We foresee a well above-average Atlantic basin tropical cyclone season in 2008. We have increased our seasonal forecast from our initial early December prediction. We anticipate an above-average probability of United States major hurricane landfall.
According to this forecast, there will be 15 named Atlantic tropical storms this year, including 8 hurricanes. See the "flip" for more...and batten down the hatches!
Aren't these the same guys who forecasted huge hurricane seasons for the past two years that never materialized.
Last year, for example, they put out this forecast:
http://www.sciencedaily.com/re...
Then they revised it downward three times during the season and still had it overstated.
These guys remind me of the old saying about economics:
"Economists have forecasted 15 of the past four recessions."
;-}
The real question will be the government's response when another big does come along... will that be another (very unfunny) joke like Katrina?
I have never seen an accurate hurricane forecast for the entire season and I think that these folks are over-extrapolating data. Sure, every now and then they might get close, but not very often. When they do give an accurate forecast, it is based on the same mathematical model that makes a stopped clock right every twelve hours.
With Rising Kanes permission, here are some sites that tell about hurricanes
http://www.stormcarib.com/
( A blog of weather folks on the Islands)
The palm beach Post has great coverage{As yu might expect}
http://www.palmbeachpost.com/s...
try http://www.mpittweather.com/
http://www.crownweather.com/tr...
Lots of neat computer charts
http://tropicalupdate.com/ Joe Bastardi posts to this
Newcomers like me didn't take them seriously. And too many false alarms were a problem. Each time the alarm was sounded, people did not take it seriously. Each time it turned out to be a false warning, it confirmed for people that weather forecasters were exaggerating.
The problem is that weather forecasting has a lot of uncertainty. Like modern medicine, it's still as much art as science. And if you get it wrong and miss "the big one" the results could be even more horrific than what we saw with Katrina.
All that said, the reason the past two hurricane seasons were quiet was because of a weather pattern known as the Southern Oscillation - or El Nino.
El Ninos typically begin in the Pacific in December, which is why they are called El Nino - or "The Child." They flip the weather pattern so that areas that would normally have a wet season, suddenly experience droughts (the life threatening droughts in Ethiopia in the 1980s began with El Ninos). Dry seasons would suddenly find themselves overwhelmed with storms and flooding. It would also be unseasonably warm or unseasonably cold - any of this sound familiar, like we've experienced some of these strange weather patterns right here in Virginia?
Finally, El Ninos cause something called Bermuda highs, very strong high pressure systems, to settle over Florida and the Southeast and to remain there for longer than usual.

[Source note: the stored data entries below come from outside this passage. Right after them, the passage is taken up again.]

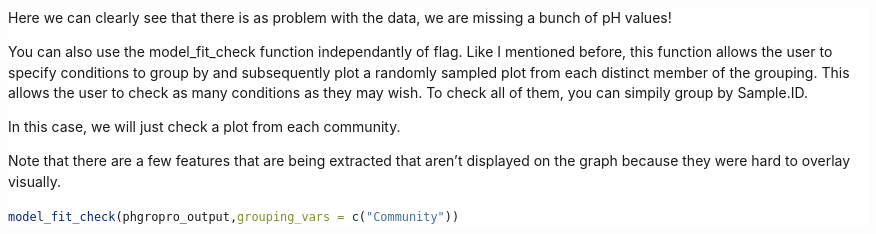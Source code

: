 Here we can clearly see that there is as problem with the data, we are
missing a bunch of pH values!

You can also use the model_fit_check function independantly of flag.
Like I mentioned before, this function allows the user to specify
conditions to group by and subsequently plot a randomly sampled plot
from each distinct member of the grouping. This allows the user to check
as many conditions as they may wish. To check all of them, you can
simpily group by Sample.ID.

In this case, we will just check a plot from each community.

Note that there are a few features that are being extracted that aren’t
displayed on the graph because they were hard to overlay visually.

``` r
model_fit_check(phgropro_output,grouping_vars = c("Community"))
```
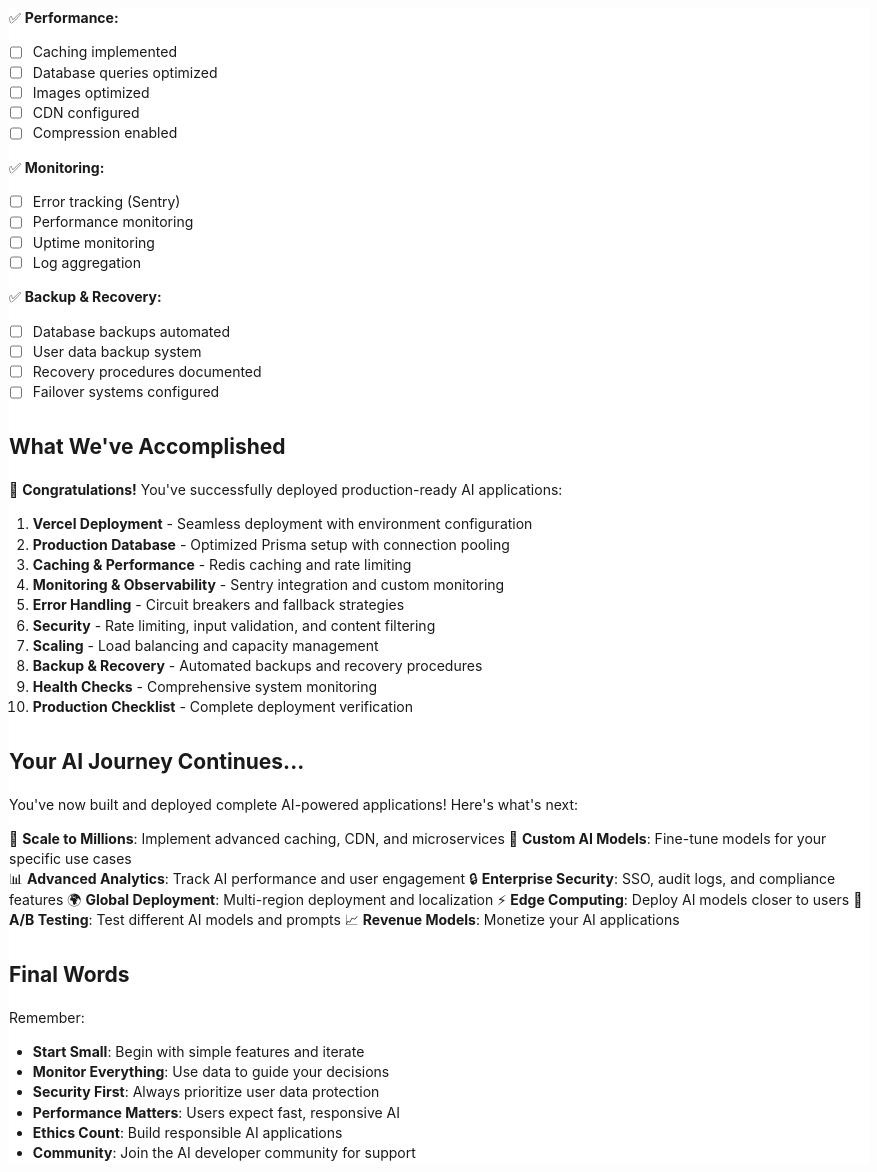 ✅ **Performance:**
- [ ] Caching implemented
- [ ] Database queries optimized
- [ ] Images optimized
- [ ] CDN configured
- [ ] Compression enabled

✅ **Monitoring:**
- [ ] Error tracking (Sentry)
- [ ] Performance monitoring
- [ ] Uptime monitoring
- [ ] Log aggregation

✅ **Backup & Recovery:**
- [ ] Database backups automated
- [ ] User data backup system
- [ ] Recovery procedures documented
- [ ] Failover systems configured

## What We've Accomplished

🎉 **Congratulations!** You've successfully deployed production-ready AI applications:

1. **Vercel Deployment** - Seamless deployment with environment configuration
2. **Production Database** - Optimized Prisma setup with connection pooling
3. **Caching & Performance** - Redis caching and rate limiting
4. **Monitoring & Observability** - Sentry integration and custom monitoring
5. **Error Handling** - Circuit breakers and fallback strategies
6. **Security** - Rate limiting, input validation, and content filtering
7. **Scaling** - Load balancing and capacity management
8. **Backup & Recovery** - Automated backups and recovery procedures
9. **Health Checks** - Comprehensive system monitoring
10. **Production Checklist** - Complete deployment verification

## Your AI Journey Continues...

You've now built and deployed complete AI-powered applications! Here's what's next:

🚀 **Scale to Millions**: Implement advanced caching, CDN, and microservices
🤖 **Custom AI Models**: Fine-tune models for your specific use cases  
📊 **Advanced Analytics**: Track AI performance and user engagement
🔒 **Enterprise Security**: SSO, audit logs, and compliance features
🌍 **Global Deployment**: Multi-region deployment and localization
⚡ **Edge Computing**: Deploy AI models closer to users
🎯 **A/B Testing**: Test different AI models and prompts
📈 **Revenue Models**: Monetize your AI applications

## Final Words

Remember:
- **Start Small**: Begin with simple features and iterate
- **Monitor Everything**: Use data to guide your decisions
- **Security First**: Always prioritize user data protection
- **Performance Matters**: Users expect fast, responsive AI
- **Ethics Count**: Build responsible AI applications
- **Community**: Join the AI developer community for support
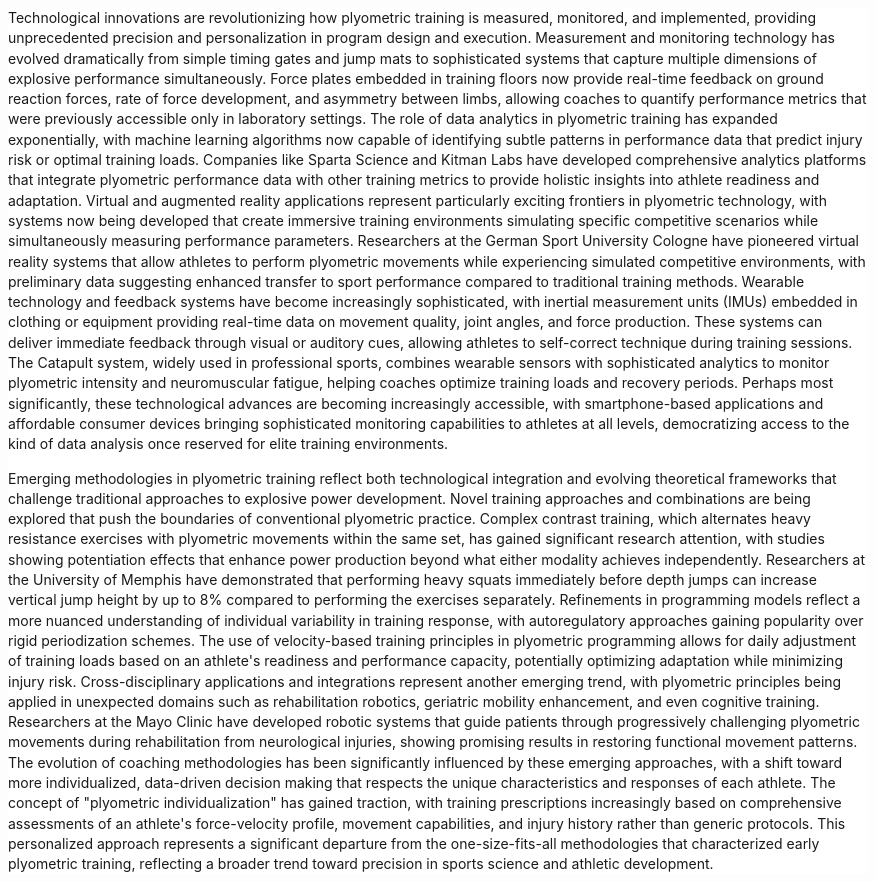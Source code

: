 Technological innovations are revolutionizing how plyometric training is measured, monitored, and implemented, providing unprecedented precision and personalization in program design and execution. Measurement and monitoring technology has evolved dramatically from simple timing gates and jump mats to sophisticated systems that capture multiple dimensions of explosive performance simultaneously. Force plates embedded in training floors now provide real-time feedback on ground reaction forces, rate of force development, and asymmetry between limbs, allowing coaches to quantify performance metrics that were previously accessible only in laboratory settings. The role of data analytics in plyometric training has expanded exponentially, with machine learning algorithms now capable of identifying subtle patterns in performance data that predict injury risk or optimal training loads. Companies like Sparta Science and Kitman Labs have developed comprehensive analytics platforms that integrate plyometric performance data with other training metrics to provide holistic insights into athlete readiness and adaptation. Virtual and augmented reality applications represent particularly exciting frontiers in plyometric technology, with systems now being developed that create immersive training environments simulating specific competitive scenarios while simultaneously measuring performance parameters. Researchers at the German Sport University Cologne have pioneered virtual reality systems that allow athletes to perform plyometric movements while experiencing simulated competitive environments, with preliminary data suggesting enhanced transfer to sport performance compared to traditional training methods. Wearable technology and feedback systems have become increasingly sophisticated, with inertial measurement units (IMUs) embedded in clothing or equipment providing real-time data on movement quality, joint angles, and force production. These systems can deliver immediate feedback through visual or auditory cues, allowing athletes to self-correct technique during training sessions. The Catapult system, widely used in professional sports, combines wearable sensors with sophisticated analytics to monitor plyometric intensity and neuromuscular fatigue, helping coaches optimize training loads and recovery periods. Perhaps most significantly, these technological advances are becoming increasingly accessible, with smartphone-based applications and affordable consumer devices bringing sophisticated monitoring capabilities to athletes at all levels, democratizing access to the kind of data analysis once reserved for elite training environments.

Emerging methodologies in plyometric training reflect both technological integration and evolving theoretical frameworks that challenge traditional approaches to explosive power development. Novel training approaches and combinations are being explored that push the boundaries of conventional plyometric practice. Complex contrast training, which alternates heavy resistance exercises with plyometric movements within the same set, has gained significant research attention, with studies showing potentiation effects that enhance power production beyond what either modality achieves independently. Researchers at the University of Memphis have demonstrated that performing heavy squats immediately before depth jumps can increase vertical jump height by up to 8% compared to performing the exercises separately. Refinements in programming models reflect a more nuanced understanding of individual variability in training response, with autoregulatory approaches gaining popularity over rigid periodization schemes. The use of velocity-based training principles in plyometric programming allows for daily adjustment of training loads based on an athlete's readiness and performance capacity, potentially optimizing adaptation while minimizing injury risk. Cross-disciplinary applications and integrations represent another emerging trend, with plyometric principles being applied in unexpected domains such as rehabilitation robotics, geriatric mobility enhancement, and even cognitive training. Researchers at the Mayo Clinic have developed robotic systems that guide patients through progressively challenging plyometric movements during rehabilitation from neurological injuries, showing promising results in restoring functional movement patterns. The evolution of coaching methodologies has been significantly influenced by these emerging approaches, with a shift toward more individualized, data-driven decision making that respects the unique characteristics and responses of each athlete. The concept of "plyometric individualization" has gained traction, with training prescriptions increasingly based on comprehensive assessments of an athlete's force-velocity profile, movement capabilities, and injury history rather than generic protocols. This personalized approach represents a significant departure from the one-size-fits-all methodologies that characterized early plyometric training, reflecting a broader trend toward precision in sports science and athletic development.
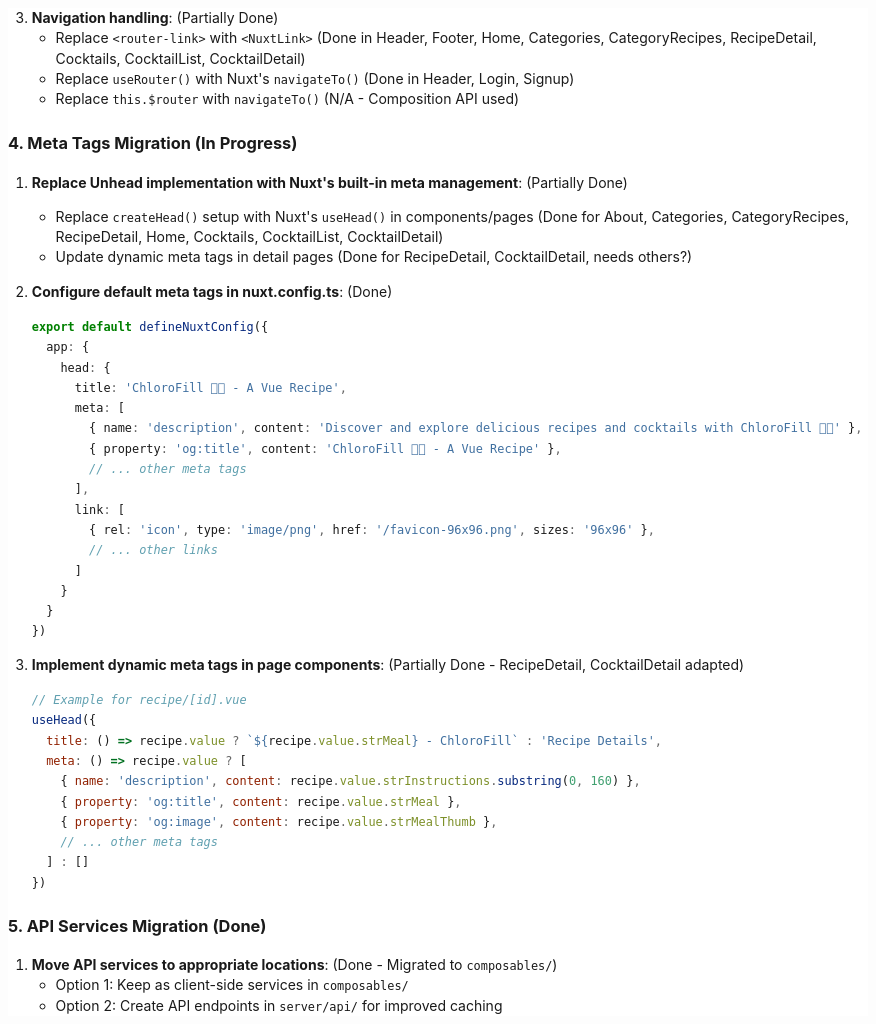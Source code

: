 3. **Navigation handling**: (Partially Done)
   - Replace `<router-link>` with `<NuxtLink>` (Done in Header, Footer, Home, Categories, CategoryRecipes, RecipeDetail, Cocktails, CocktailList, CocktailDetail)
   - Replace `useRouter()` with Nuxt's `navigateTo()` (Done in Header, Login, Signup)
   - Replace `this.$router` with `navigateTo()` (N/A - Composition API used)

### 4. Meta Tags Migration (In Progress)

1. **Replace Unhead implementation with Nuxt's built-in meta management**: (Partially Done)
   - Replace `createHead()` setup with Nuxt's `useHead()` in components/pages (Done for About, Categories, CategoryRecipes, RecipeDetail, Home, Cocktails, CocktailList, CocktailDetail)
   - Update dynamic meta tags in detail pages (Done for RecipeDetail, CocktailDetail, needs others?)

2. **Configure default meta tags in nuxt.config.ts**: (Done)
   ```typescript
   export default defineNuxtConfig({
     app: {
       head: {
         title: 'ChloroFill 🍴🍹 - A Vue Recipe',
         meta: [
           { name: 'description', content: 'Discover and explore delicious recipes and cocktails with ChloroFill 🍴🍹' },
           { property: 'og:title', content: 'ChloroFill 🍴🍹 - A Vue Recipe' },
           // ... other meta tags
         ],
         link: [
           { rel: 'icon', type: 'image/png', href: '/favicon-96x96.png', sizes: '96x96' },
           // ... other links
         ]
       }
     }
   })
   ```

3. **Implement dynamic meta tags in page components**: (Partially Done - RecipeDetail, CocktailDetail adapted)
   ```js
   // Example for recipe/[id].vue
   useHead({
     title: () => recipe.value ? `${recipe.value.strMeal} - ChloroFill` : 'Recipe Details',
     meta: () => recipe.value ? [
       { name: 'description', content: recipe.value.strInstructions.substring(0, 160) },
       { property: 'og:title', content: recipe.value.strMeal },
       { property: 'og:image', content: recipe.value.strMealThumb },
       // ... other meta tags
     ] : []
   })
   ```

### 5. API Services Migration (Done)

1. **Move API services to appropriate locations**: (Done - Migrated to `composables/`)
   - Option 1: Keep as client-side services in `composables/`
   - Option 2: Create API endpoints in `server/api/` for improved caching
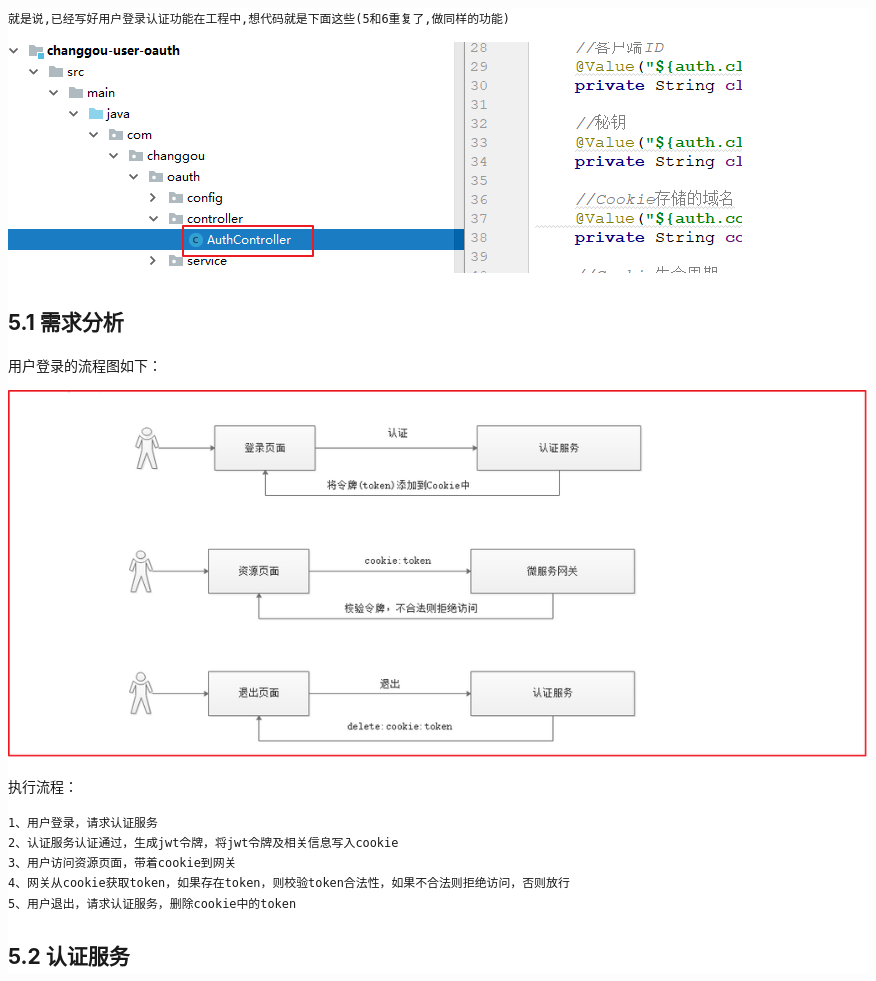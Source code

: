 `就是说,已经写好用户登录认证功能在工程中,想代码就是下面这些(5和6重复了,做同样的功能)`

![1572080321965](./总img/9/1572080321965.png)

## 5.1 需求分析

用户登录的流程图如下：

![1562481462105](./总img/9/1562481462105.png)

执行流程： 

```properties
1、用户登录，请求认证服务 
2、认证服务认证通过，生成jwt令牌，将jwt令牌及相关信息写入cookie 
3、用户访问资源页面，带着cookie到网关 
4、网关从cookie获取token，如果存在token，则校验token合法性，如果不合法则拒绝访问，否则放行 
5、用户退出，请求认证服务，删除cookie中的token 
```



## 5.2 认证服务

Those Bermuda highs act like wind shear, shearing off the tops of tropical storms before they can form.
That's why Florida has had so few hurricanes since 2005. The El Nino of 2006-2007 has been confirmed by metereologists and is believed to have been responsible for drought conditions in Florida for a couple of winters.
Once the El Nino fades, which usually is within a year or two, conditions favorable to an active hurricane season return.